All of lore.kernel.org
 help / color / mirror / Atom feed
From: Dongsheng Yang <yangds.fnst@cn.fujitsu.com>
To: <linux-btrfs@vger.kernel.org>
Cc: Dongsheng Yang <yangds.fnst@cn.fujitsu.com>
Subject: [PATCH 2/4] Btrfs: qgroup: Introduce a may_use to account space_info->bytes_may_use.
Date: Tue, 10 Feb 2015 18:23:46 +0800	[thread overview]
Message-ID: <1423563828-9053-3-git-send-email-yangds.fnst@cn.fujitsu.com> (raw)
In-Reply-To: <1423563828-9053-1-git-send-email-yangds.fnst@cn.fujitsu.com>

Currently, for pre_alloc or delay_alloc, the bytes will be accounted
in space_info by the three guys.
space_info->bytes_may_use --- space_info->reserved --- space_info->used.
But on the other hand, in qgroup, there are only two counters to account the
bytes, qgroup->reserved and qgroup->excl. And qg->reserved accounts
bytes in space_info->bytes_may_use and qg->excl accounts bytes in
space_info->used. So the bytes in space_info->reserved is not accounted
in qgroup. If so, there is a window we can exceed the quota limit when
bytes is in space_info->reserved.

Example:
	# btrfs quota enable /mnt
	# btrfs qgroup limit -e 10M /mnt
	# for((i=0;i<20;i++));do fallocate -l 1M /mnt/data$i; done
	# sync
	# btrfs qgroup show -pcre /mnt
qgroupid rfer     excl     max_rfer max_excl parent  child
-------- ----     ----     -------- -------- ------  -----
0/5      20987904 20987904 0        10485760 ---     ---

qg->excl is 20987904 larger than max_excl 10485760.

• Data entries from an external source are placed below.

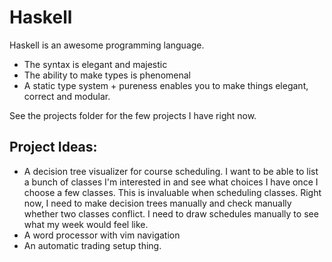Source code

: # Haskell


Haskell is an awesome programming language.

* The syntax is elegant and majestic
* The ability to make types is phenomenal
* A static type system + pureness enables you to make things elegant, correct and modular.

See the projects folder for the few projects I have right now.


## Project Ideas:

 * A decision tree visualizer for course scheduling. I want to be able to list
   a bunch of classes I'm interested in and see what choices I have once I
   choose a few classes. This is invaluable when scheduling classes. Right now, I
   need to make decision trees manually and check manually whether two classes
   conflict. I need to draw schedules manually to see what my week would feel
   like.
 * A word processor with vim navigation
 * An automatic trading setup thing.








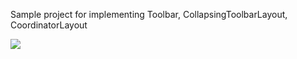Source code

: Sample project for implementing Toolbar, CollapsingToolbarLayout, CoordinatorLayout

![](https://github.com/mona-baharlou/SampleToolbar/blob/master/app/src/main/res/drawable/record.gif)
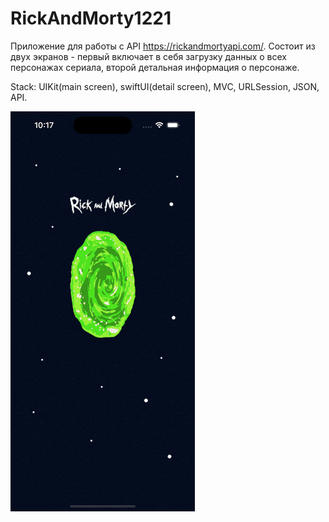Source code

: # RickAndMorty1221
Приложение для работы c API https://rickandmortyapi.com/. 
Состоит из двух экранов - первый включает в себя загрузку данных о всех персонажах сериала, второй детальная информация о персонаже.

Stack: UIKit(main screen), swiftUI(detail screen), MVC, URLSession, JSON, API.

![Image alt](https://github.com/efimovmay/RickAndMorty1221/blob/main/rec.gif)
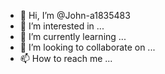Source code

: - 👋 Hi, I’m @John-a1835483
- 👀 I’m interested in ...
- 🌱 I’m currently learning ...
- 💞️ I’m looking to collaborate on ...
- 📫 How to reach me ...

<!---
John-a1835483/John-a1835483 is a ✨ special ✨ repository because its `README.md` (this file) appears on your GitHub profile.
You can click the Preview link to take a look at your changes.
--->
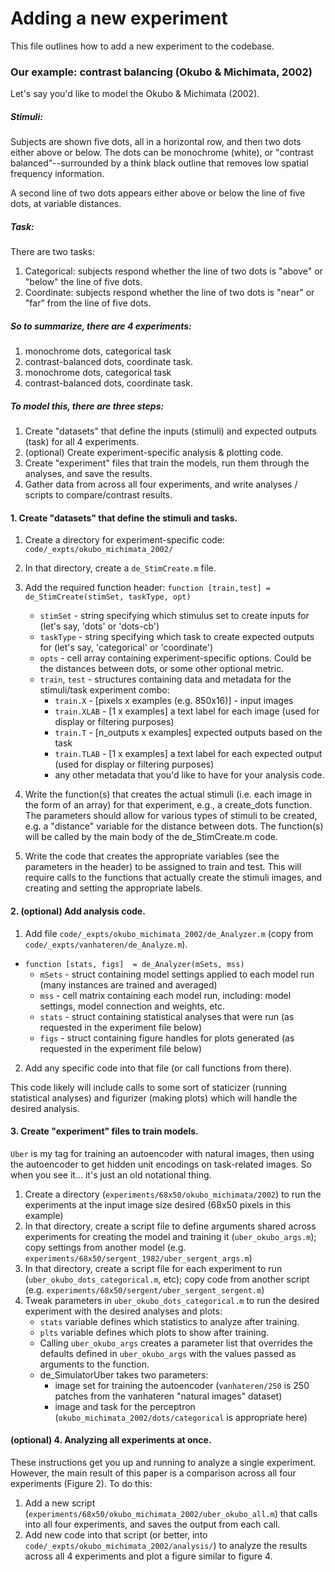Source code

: Adding a new experiment
====================

This file outlines how to add a new experiment to the codebase. 

### Our example: contrast balancing (Okubo & Michimata, 2002)

Let's say you'd like to model the Okubo & Michimata (2002). 

##### Stimuli:
Subjects are shown five dots, all in a horizontal row, and then two dots
either above or below. The dots can be monochrome (white), or
"contrast balanced"--surrounded by a think black outline that removes
low spatial frequency information.

A second line of two dots appears either above or below the line
of five dots, at variable distances.

##### Task:
There are two tasks:

1. Categorical: subjects respond whether the line of two dots is "above" or "below" the line of five dots.
2. Coordinate: subjects respond whether the line of two dots is "near" or "far" from the line of five dots.

##### So to summarize, there are 4 experiments:

1. monochrome dots, categorical task
2. contrast-balanced dots, coordinate task.
3. monochrome dots, categorical task
4. contrast-balanced dots, coordinate task.

##### To model this, there are three steps:

1. Create "datasets" that define the inputs (stimuli) and expected outputs (task) for all 4 experiments.
2. (optional) Create experiment-specific analysis & plotting code.
3. Create "experiment" files that train the models, run them through the analyses, and save the results.
4. Gather data from across all four experiments, and write analyses / scripts to compare/contrast results.


#### 1. Create "datasets" that define the stimuli and tasks.

1. Create a directory for experiment-specific code: `code/_expts/okubo_michimata_2002/`
2. In that directory, create a `de_StimCreate.m` file.
3. Add the required function header: `function [train,test] = de_StimCreate(stimSet, taskType, opt)`
   * `stimSet` - string specifying which stimulus set to create inputs for (let's say, 'dots' or 'dots-cb')
   * `taskType` - string specifying which task to create expected outputs for (let's say, 'categorical' or 'coordinate')
   * `opts` - cell array containing experiment-specific options. Could be the distances between dots, or some other optional metric.
   * `train`, `test` - structures containing data and metadata for the stimuli/task experiment combo:
      * `train.X` - [pixels x examples (e.g. 850x16)] - input images
      * `train.XLAB` - [1 x examples] a text label for each image (used for display or filtering purposes)
      * `train.T` - [n_outputs x examples] expected outputs based on the task
      * `train.TLAB` - [1 x examples] a text label for each expected output (used for display or filtering purposes)
     * any other metadata that you'd like to have for your analysis code.

4. Write the function(s) that creates the actual stimuli (i.e. each image in the form of an array) for that experiment, e.g., a create_dots function. The parameters should allow for various types of stimuli to be created, e.g. a "distance" variable for the distance between dots. The function(s) will be called by the main body of the de_StimCreate.m code.

5. Write the code that creates the appropriate variables (see the parameters in the header) to be assigned to train and test. This will require calls to the functions that actually create the stimuli images, and creating and setting the appropriate labels.


#### 2. (optional) Add analysis code.

1. Add file `code/_expts/okubo_michimata_2002/de_Analyzer.m` (copy from `code/_expts/vanhateren/de_Analyze.m`).
* `function [stats, figs]  = de_Analyzer(mSets, mss)`
  * `mSets` - struct containing model settings applied to each model run (many instances are trained and averaged)
  * `mss` - cell matrix containing each model run, including: model settings, model connection and weights, etc.
  * `stats` - struct containing statistical analyses that were run (as requested in the experiment file below)
  * `figs` - struct containing figure handles for plots generated (as requested in the experiment file below)
2. Add any specific code into that file (or call functions from there).

This code likely will include calls to some sort of staticizer (running statistical analyses) and figurizer (making plots) which will handle the desired analysis.

#### 3. Create "experiment" files to train models.

`Uber` is my tag for training an autoencoder with natural images, then using the autoencoder to get hidden unit encodings on task-related images. So when you see it... it's just an old notational thing.

1. Create a directory (`experiments/68x50/okubo_michimata/2002`) to run the experiments at the input image size desired (68x50 pixels in this example)
2. In that directory, create a script file to define arguments shared across experiments for creating the model and training it (`uber_okubo_args.m`); copy settings from another model (e.g. `experiments/68x50/sergent_1982/uber_sergent_args.m`)
3. In that directory, create a script file for each experiment to run (`uber_okubo_dots_categorical.m`, etc); copy code from another script (e.g. `experiments/68x50/sergent/uber_sergent_sergent.m`)
4. Tweak parameters in `uber_okubo_dots_categorical.m` to run the desired experiment with the desired analyses and plots:
    * `stats` variable defines which statistics to analyze after training.
    * `plts` variable defines which plots to show after training.
    * Calling `uber_okubo_args` creates a parameter list that overrides the defaults defined in `uber_okubo_args` with the values passed as arguments to the function.
    * de_SimulatorUber takes two parameters:
        * image set for training the autoencoder (`vanhateren/250` is 250 patches from the vanhateren "natural images" dataset)
        * image and task for the perceptron (`okubo_michimata_2002/dots/categorical` is appropriate here)


#### (optional) 4. Analyzing all experiments at once.

These instructions get you up and running to analyze a single experiment. However, the main result of this paper is a comparison across all four experiments (Figure 2). To do this:

1. Add a new script (`experiments/68x50/okubo_michimata_2002/uber_okubo_all.m`) that calls into all four experiments, and saves the output from each call.
2. Add new code into that script (or better, into `code/_expts/okubo_michimata_2002/analysis/`) to analyze the results across all 4 experiments and plot a figure similar to figure 4.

This patch introduce a new counter named may_use to qgroup, then
there are three counters in qgroup to account bytes in space_info
as below.
space_info->bytes_may_use --- space_info->reserved --- space_info->used.
qgroup->may_use           --- qgroup->reserved     --- qgroup->excl

With this patch applied:
	# btrfs quota enable /mnt
	# btrfs qgroup limit -e 10M /mnt
	# for((i=0;i<20;i++));do fallocate -l 1M /mnt/data$i; done
fallocate: /mnt/data9: fallocate failed: Disk quota exceeded
fallocate: /mnt/data10: fallocate failed: Disk quota exceeded
fallocate: /mnt/data11: fallocate failed: Disk quota exceeded
fallocate: /mnt/data12: fallocate failed: Disk quota exceeded
fallocate: /mnt/data13: fallocate failed: Disk quota exceeded
fallocate: /mnt/data14: fallocate failed: Disk quota exceeded
fallocate: /mnt/data15: fallocate failed: Disk quota exceeded
fallocate: /mnt/data16: fallocate failed: Disk quota exceeded
fallocate: /mnt/data17: fallocate failed: Disk quota exceeded
fallocate: /mnt/data18: fallocate failed: Disk quota exceeded
fallocate: /mnt/data19: fallocate failed: Disk quota exceeded
	# sync
	# btrfs qgroup show -pcre /mnt
qgroupid rfer    excl    max_rfer max_excl parent  child
-------- ----    ----    -------- -------- ------  -----
0/5      9453568 9453568 0        10485760 ---     ---

Reported-by: Cyril SCETBON <cyril.scetbon@free.fr>
Signed-off-by: Dongsheng Yang <yangds.fnst@cn.fujitsu.com>
---
 fs/btrfs/extent-tree.c | 20 ++++++++++++++-
 fs/btrfs/inode.c       | 18 ++++++++++++-
 fs/btrfs/qgroup.c      | 68 +++++++++++++++++++++++++++++++++++++++++++++++---
 fs/btrfs/qgroup.h      |  4 +++
 4 files changed, 104 insertions(+), 6 deletions(-)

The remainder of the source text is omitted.